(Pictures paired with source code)
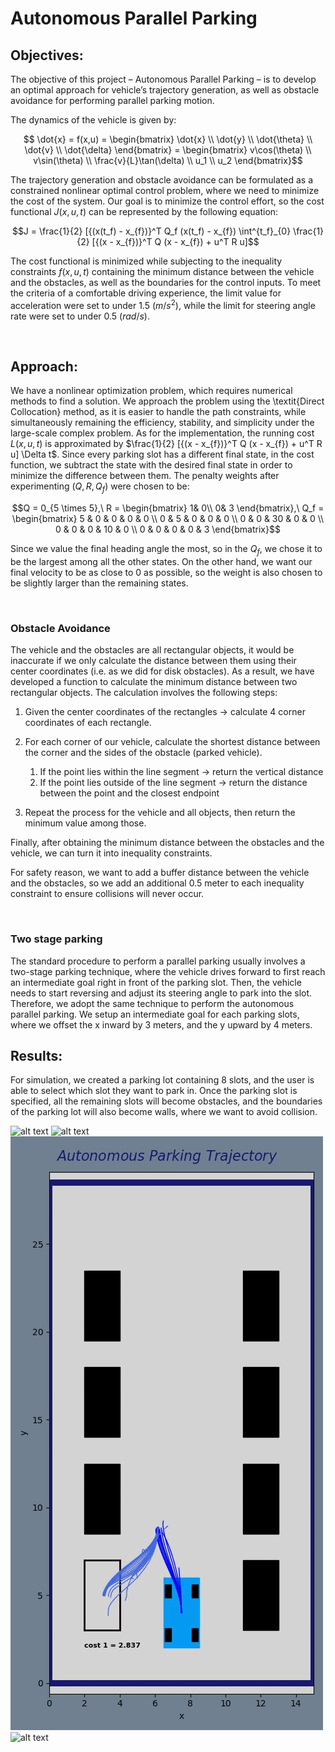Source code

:  # Autonomous Parallel Parking

## Objectives:
The objective of this project – Autonomous Parallel Parking – is to develop an optimal
approach for vehicle’s trajectory generation, as well as obstacle avoidance for performing
parallel parking motion.

The dynamics of the vehicle is given by:

```math
    \dot{x} = f(x,u) = 
    \begin{bmatrix}
        \dot{x} \\
        \dot{y} \\
        \dot{\theta} \\
        \dot{v} \\
        \dot{\delta}
    \end{bmatrix} = 
    \begin{bmatrix}
        v\cos(\theta) \\
        v\sin(\theta) \\
        \frac{v}{L}\tan(\delta) \\
        u_1 \\
        u_2
    \end{bmatrix}
```

The trajectory generation and obstacle avoidance can be formulated as a constrained nonlinear optimal control problem, where we need to minimize the cost of the system. Our goal is to minimize the control effort, so the cost functional $J(x, u, t)$ can be represented by the following equation:
```math
J = \frac{1}{2} [{(x(t_f) - x_{f})}^T Q_f (x(t_f) - x_{f}) \int^{t_f}_{0} \frac{1}{2} [{(x - x_{f})}^T Q (x - x_{f}) + u^T R u]
```

The cost functional is minimized while subjecting to the inequality constraints $f(x, u, t)$ containing the minimum distance between the vehicle and the obstacles, as well as the boundaries for the control inputs. To meet the criteria of a comfortable driving experience, the limit value for acceleration were set to under $1.5\ (m/s^2)$, while the limit for steering angle rate were set to under $0.5\ (rad/s)$.

&nbsp;
## Approach:
We have a nonlinear optimization problem, which requires numerical methods to find a solution. We approach the problem using the \textit{Direct Collocation} method, as it is easier to handle the path constraints, while simultaneously remaining the efficiency, stability, and simplicity under the large-scale complex problem.
As for the implementation, the running cost $L(x, u, t)$ is approximated by $\frac{1}{2} [{(x - x_{f})}^T Q (x - x_{f}) + u^T R u] \Delta t$.
Since every parking slot has a different final state, in the cost function, we subtract the state with the desired final state in order to minimize the difference between them. The penalty weights after experimenting $(Q, R, Q_f)$ were chosen to be:

```math
Q = 0_{5 \times 5},\ 
    R = 
    \begin{bmatrix}
        1& 0\\
        0& 3
    \end{bmatrix},\ 
    Q_f = 
    \begin{bmatrix}
        5 & 0 & 0 & 0 & 0  \\
        0 & 5 & 0 & 0 & 0 \\
        0 & 0 & 30 & 0 & 0 \\
        0 & 0 & 0 & 10 & 0 \\
        0 & 0 & 0 & 0 & 3
    \end{bmatrix}
```
Since we value the final heading angle the most, so in the $Q_f$, we chose it to be the largest among all the other states. On the other hand, we want our final velocity to be as close to 0 as possible, so the weight is also chosen to be slightly larger than the remaining states.

&nbsp;
### Obstacle Avoidance
The vehicle and the obstacles are all rectangular objects, it would be inaccurate if we only calculate the distance between them using their center coordinates (i.e. as we did for disk obstacles). As a result, we have developed a function to calculate the minimum distance between two rectangular objects. The calculation involves the following steps:

1. Given the center coordinates of the rectangles $\rightarrow$ calculate 4 corner coordinates of each rectangle.
2. For each corner of our vehicle, calculate the shortest distance between the corner and the sides of the obstacle (parked vehicle).
   1. If the point lies within the line segment $\rightarrow$ return the vertical distance
   2. If the point lies outside of the line segment $\rightarrow$ return the distance between the point and the closest endpoint

3. Repeat the process for the vehicle and all objects, then return the minimum value among those.

Finally, after obtaining the minimum distance between the obstacles and the vehicle, we can turn it into inequality constraints. 

For safety reason, we want to add a buffer distance between the vehicle and the obstacles, so we add an additional 0.5 meter to each inequality constraint to ensure collisions will never occur. 

&nbsp;

### Two stage parking
The standard procedure to perform a parallel parking usually involves a two-stage parking technique, where the vehicle drives forward to first reach an intermediate goal right in front of the parking slot. Then, the vehicle needs to start reversing and adjust its steering angle to park into the slot. Therefore, we adopt the same technique to perform the autonomous parallel parking. We setup an intermediate goal for each parking slots, where we offset the x inward by 3 meters, and the y upward by 4 meters. 

## Results:
For simulation, we created a parking lot containing 8 slots, and the user is able to select which slot they want to park in. Once the parking slot is specified, all the remaining slots will become obstacles, and the boundaries of the parking lot will also become walls, where we want to avoid collision.

![alt text](https://github.com/JuoTungChen/Autonomous_parallel_parking/blob/master/result_plots/ParkingSlot_4.gif)
![alt text](https://github.com/JuoTungChen/Autonomous_parallel_parking/blob/master/result_plots/ParkingSlot_5.gif)
![alt text](https://github.com/JuoTungChen/Autonomous_parallel_parking/blob/master/result_plots/ParkingSlot_6.gif)
![alt text](https://github.com/JuoTungChen/Autonomous_parallel_parking/blob/master/result_plots/ParkingSlot_7.gif)





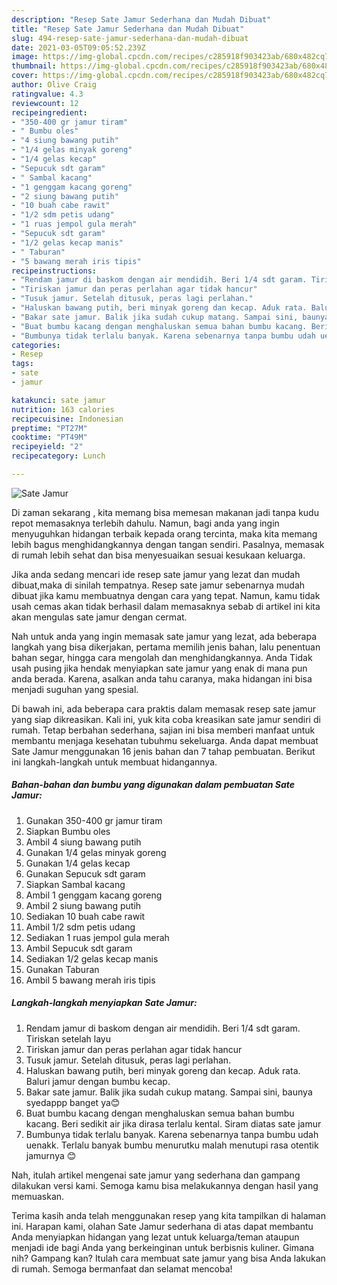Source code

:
 ```yaml
---
description: "Resep Sate Jamur Sederhana dan Mudah Dibuat"
title: "Resep Sate Jamur Sederhana dan Mudah Dibuat"
slug: 494-resep-sate-jamur-sederhana-dan-mudah-dibuat
date: 2021-03-05T09:05:52.239Z
image: https://img-global.cpcdn.com/recipes/c285918f903423ab/680x482cq70/sate-jamur-foto-resep-utama.jpg
thumbnail: https://img-global.cpcdn.com/recipes/c285918f903423ab/680x482cq70/sate-jamur-foto-resep-utama.jpg
cover: https://img-global.cpcdn.com/recipes/c285918f903423ab/680x482cq70/sate-jamur-foto-resep-utama.jpg
author: Olive Craig
ratingvalue: 4.3
reviewcount: 12
recipeingredient:
- "350-400 gr jamur tiram"
- " Bumbu oles"
- "4 siung bawang putih"
- "1/4 gelas minyak goreng"
- "1/4 gelas kecap"
- "Sepucuk sdt garam"
- " Sambal kacang"
- "1 genggam kacang goreng"
- "2 siung bawang putih"
- "10 buah cabe rawit"
- "1/2 sdm petis udang"
- "1 ruas jempol gula merah"
- "Sepucuk sdt garam"
- "1/2 gelas kecap manis"
- " Taburan"
- "5 bawang merah iris tipis"
recipeinstructions:
- "Rendam jamur di baskom dengan air mendidih. Beri 1/4 sdt garam. Tiriskan setelah layu"
- "Tiriskan jamur dan peras perlahan agar tidak hancur"
- "Tusuk jamur. Setelah ditusuk, peras lagi perlahan."
- "Haluskan bawang putih, beri minyak goreng dan kecap. Aduk rata. Baluri jamur dengan bumbu kecap."
- "Bakar sate jamur. Balik jika sudah cukup matang. Sampai sini, baunya syedappp banget ya😊"
- "Buat bumbu kacang dengan menghaluskan semua bahan bumbu kacang. Beri sedikit air jika dirasa terlalu kental. Siram diatas sate jamur"
- "Bumbunya tidak terlalu banyak. Karena sebenarnya tanpa bumbu udah uenakk. Terlalu banyak bumbu menurutku malah menutupi rasa otentik jamurnya 😊"
categories:
- Resep
tags:
- sate
- jamur

katakunci: sate jamur 
nutrition: 163 calories
recipecuisine: Indonesian
preptime: "PT27M"
cooktime: "PT49M"
recipeyield: "2"
recipecategory: Lunch

---
```



![Sate Jamur](https://img-global.cpcdn.com/recipes/c285918f903423ab/680x482cq70/sate-jamur-foto-resep-utama.jpg)

Di zaman  sekarang , kita memang bisa memesan makanan jadi tanpa kudu repot memasaknya terlebih dahulu. Namun, bagi anda yang ingin menyuguhkan hidangan terbaik kepada orang tercinta, maka kita memang lebih bagus menghidangkannya dengan tangan sendiri. Pasalnya, memasak di rumah lebih sehat dan bisa menyesuaikan sesuai kesukaan keluarga.

Jika anda sedang mencari ide resep sate jamur yang lezat dan mudah dibuat,maka di sinilah tempatnya. Resep sate jamur  sebenarnya mudah dibuat jika kamu membuatnya dengan cara yang tepat. Namun, kamu tidak usah cemas akan tidak berhasil dalam memasaknya 
sebab di artikel ini kita akan mengulas sate jamur dengan cermat.  



Nah untuk anda yang ingin memasak sate jamur yang lezat, ada beberapa langkah yang bisa dikerjakan, pertama memilih jenis bahan, lalu penentuan bahan segar, hingga cara mengolah dan menghidangkannya. Anda Tidak usah pusing jika hendak menyiapkan sate jamur yang enak di mana pun anda berada. Karena, asalkan anda  tahu caranya, maka hidangan ini bisa menjadi suguhan yang spesial.

Di bawah ini, ada beberapa cara praktis  dalam memasak resep sate jamur yang siap dikreasikan. Kali ini, yuk kita coba kreasikan sate jamur sendiri di rumah. Tetap berbahan sederhana, sajian ini bisa memberi manfaat untuk membantu menjaga kesehatan tubuhmu sekeluarga. Anda dapat membuat Sate Jamur menggunakan 16 jenis bahan dan 7 tahap pembuatan. Berikut ini langkah-langkah untuk membuat hidangannya.

<!--inarticleads1-->

##### Bahan-bahan dan bumbu yang digunakan dalam pembuatan Sate Jamur:

1. Gunakan 350-400 gr jamur tiram
1. Siapkan  Bumbu oles
1. Ambil 4 siung bawang putih
1. Gunakan 1/4 gelas minyak goreng
1. Gunakan 1/4 gelas kecap
1. Gunakan Sepucuk sdt garam
1. Siapkan  Sambal kacang
1. Ambil 1 genggam kacang goreng
1. Ambil 2 siung bawang putih
1. Sediakan 10 buah cabe rawit
1. Ambil 1/2 sdm petis udang
1. Sediakan 1 ruas jempol gula merah
1. Ambil Sepucuk sdt garam
1. Sediakan 1/2 gelas kecap manis
1. Gunakan  Taburan
1. Ambil 5 bawang merah iris tipis




<!--inarticleads2-->

##### Langkah-langkah menyiapkan Sate Jamur:

1. Rendam jamur di baskom dengan air mendidih. Beri 1/4 sdt garam. Tiriskan setelah layu
1. Tiriskan jamur dan peras perlahan agar tidak hancur
1. Tusuk jamur. Setelah ditusuk, peras lagi perlahan.
1. Haluskan bawang putih, beri minyak goreng dan kecap. Aduk rata. Baluri jamur dengan bumbu kecap.
1. Bakar sate jamur. Balik jika sudah cukup matang. Sampai sini, baunya syedappp banget ya😊
1. Buat bumbu kacang dengan menghaluskan semua bahan bumbu kacang. Beri sedikit air jika dirasa terlalu kental. Siram diatas sate jamur
1. Bumbunya tidak terlalu banyak. Karena sebenarnya tanpa bumbu udah uenakk. Terlalu banyak bumbu menurutku malah menutupi rasa otentik jamurnya 😊




Nah, itulah artikel mengenai  sate jamur  yang sederhana dan gampang dilakukan versi kami. Semoga kamu bisa melakukannya dengan hasil yang memuaskan. 

Terima kasih anda telah menggunakan resep yang kita tampilkan di halaman ini. Harapan kami, olahan  Sate Jamur sederhana di atas dapat membantu Anda menyiapkan hidangan yang lezat untuk keluarga/teman ataupun menjadi ide bagi Anda yang berkeinginan untuk berbisnis kuliner. Gimana nih? Gampang kan? Itulah cara membuat sate jamur yang bisa Anda lakukan di rumah. Semoga bermanfaat dan selamat mencoba!

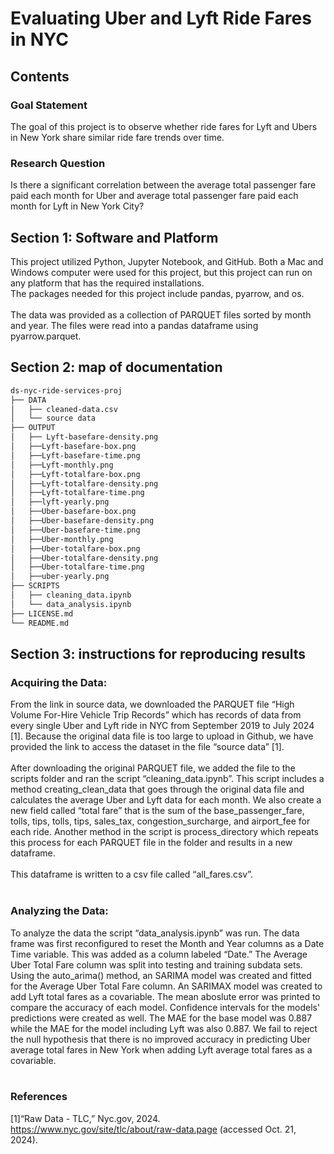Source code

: # Evaluating Uber and Lyft Ride Fares in NYC
## Contents
### Goal Statement
The goal of this project is to observe whether ride fares for Lyft and Ubers in New York share similar ride fare trends over time.
### Research Question
Is there a significant correlation between the average total passenger fare paid each month for Uber and average total passenger fare paid each month for Lyft in New York City?
## Section 1: Software and Platform
This project utilized Python, Jupyter Notebook, and GitHub. Both a Mac and Windows computer were used for this project, but this project can run on any platform that has the required installations.  <br />
The packages needed for this project include pandas, pyarrow, and os. <br /><br />
The data was provided as a collection of PARQUET files sorted by month and year. The files were read into a pandas dataframe using pyarrow.parquet. <br />
## Section 2: map of documentation
```bash
ds-nyc-ride-services-proj
├── DATA
│   ├── cleaned-data.csv
│   └── source data
├── OUTPUT
│   ├── Lyft-basefare-density.png
│   ├──Lyft-basefare-box.png
│   ├──Lyft-basefare-time.png
│   ├──Lyft-monthly.png
│   ├──Lyft-totalfare-box.png
│   ├──Lyft-totalfare-density.png
│   ├──Lyft-totalfare-time.png
│   ├──lyft-yearly.png
│   ├──Uber-basefare-box.png
│   ├──Uber-basefare-density.png
│   ├──Uber-basefare-time.png
│   ├──Uber-monthly.png
│   ├──Uber-totalfare-box.png
│   ├──Uber-totalfare-density.png
│   ├──Uber-totalfare-time.png
│   ├──uber-yearly.png
├── SCRIPTS
│   ├── cleaning_data.ipynb
│   └── data_analysis.ipynb
├── LICENSE.md
└── README.md
```
## Section 3: instructions for reproducing results
### Acquiring the Data:
From the link in source data, we downloaded the PARQUET file “High Volume For-Hire Vehicle Trip Records” which has records of data from every single Uber and Lyft ride in NYC from September 2019 to July 2024 [1]. Because the original data file is too large to upload in Github, we have provided the link to access the dataset in the file “source data” [1]. <br /><br />
After downloading the original PARQUET file, we added the file to the scripts folder and ran the script “cleaning_data.ipynb”. This script includes a method creating_clean_data that goes through the original data file and calculates the average Uber and Lyft data for each month. We also create a new field called “total fare” that is the sum of the base_passenger_fare, tolls, tips, tolls, tips, sales_tax, congestion_surcharge, and airport_fee for each ride. Another method in the script is process_directory which repeats this process for each PARQUET file in the folder and results in a new dataframe.<br /><br />
This dataframe is written to a csv file called “all_fares.csv”. <br /><br />
### Analyzing the Data:
To analyze the data the script “data_analysis.ipynb” was run. The data frame was first reconfigured to reset the Month and Year columns as a Date Time variable. This was added as a column labeled “Date.” The Average Uber Total Fare column was split into testing and training subdata sets. Using the auto_arima() method, an SARIMA model was created and fitted for the Average Uber Total Fare column. An SARIMAX model was created to add Lyft total fares as a covariable. The mean aboslute error was printed to compare the accuracy of each model. Confidence intervals for the models' predictions were created as well.  The MAE for the base model was 0.887 while the MAE for the model including Lyft was also 0.887. We fail to reject the null hypothesis that there is no improved accuracy in predicting Uber average total fares in New York when adding Lyft average total fares as a covariable.  <br /><br />

### References
[1]“Raw Data - TLC,” Nyc.gov, 2024. https://www.nyc.gov/site/tlc/about/raw-data.page (accessed Oct. 21, 2024).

Exercise brief: Your reply should be the lines of the records from the start through the line with "parallel parking motion.", copied word for word, pictures omitted.

Solution to the problem:
Source code

:  # Autonomous Parallel Parking

## Objectives:
The objective of this project – Autonomous Parallel Parking – is to develop an optimal
approach for vehicle’s trajectory generation, as well as obstacle avoidance for performing
parallel parking motion.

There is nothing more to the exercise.